↓

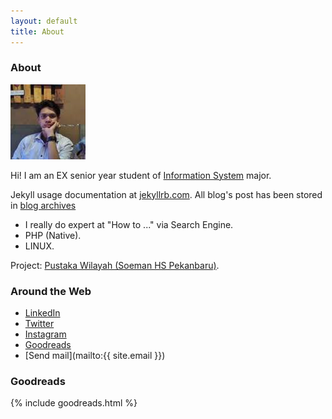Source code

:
```yaml
---
layout: default
title: About
---
```

### About

<img class="profile-picture" src="/assets/img/index.jpeg" alt="author">

Hi!
I am an <span class="label label-danger">EX</span> senior year student of <a href="https://fst.uin-suska.ac.id" target="_blank">Information System</a> major.

Jekyll usage documentation at [jekyllrb.com](https://jekyllrb.com/). All blog's post has been stored in <a href="{{ site.url }}/archives/">blog archives</a>

- I really do expert at "How to ..." via Search Engine.
- PHP (Native).
- LINUX.

<i class="fa fa-angle-double-right"></i> Project: [Pustaka Wilayah (Soeman HS Pekanbaru)](https://imamta.000webhostapp.com).

### Around the Web

- <i class="fa fa-linkedin"></i>[ LinkedIn](https://id.linkedin.com/in/imam-s-75522380)
- <i class="fa fa-twitter"></i>[ Twitter](https://twitter.com/__imamm)
- <i class="fa fa-instagram"></i>[ Instagram](https://instagram.com/imamsiswandi)
- <i class="fa fa-google"></i>[ Goodreads](https://www.goodreads.com/user/show/68293724-imam)
- <i class="fa fa-send"></i> [Send mail](mailto:{{ site.email }})

### Goodreads

{% include goodreads.html %}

↑

▶ ACTIVITY:
Using the data above, repeat exactly the lines that begin at the line with "- I really do" and end at the line with "### Around the Web", both ends included.

▶ RESULT:
- I really do expert at "How to ..." via Search Engine.
- PHP (Native).
- LINUX.

<i class="fa fa-angle-double-right"></i> Project: [Pustaka Wilayah (Soeman HS Pekanbaru)](https://imamta.000webhostapp.com).

### Around the Web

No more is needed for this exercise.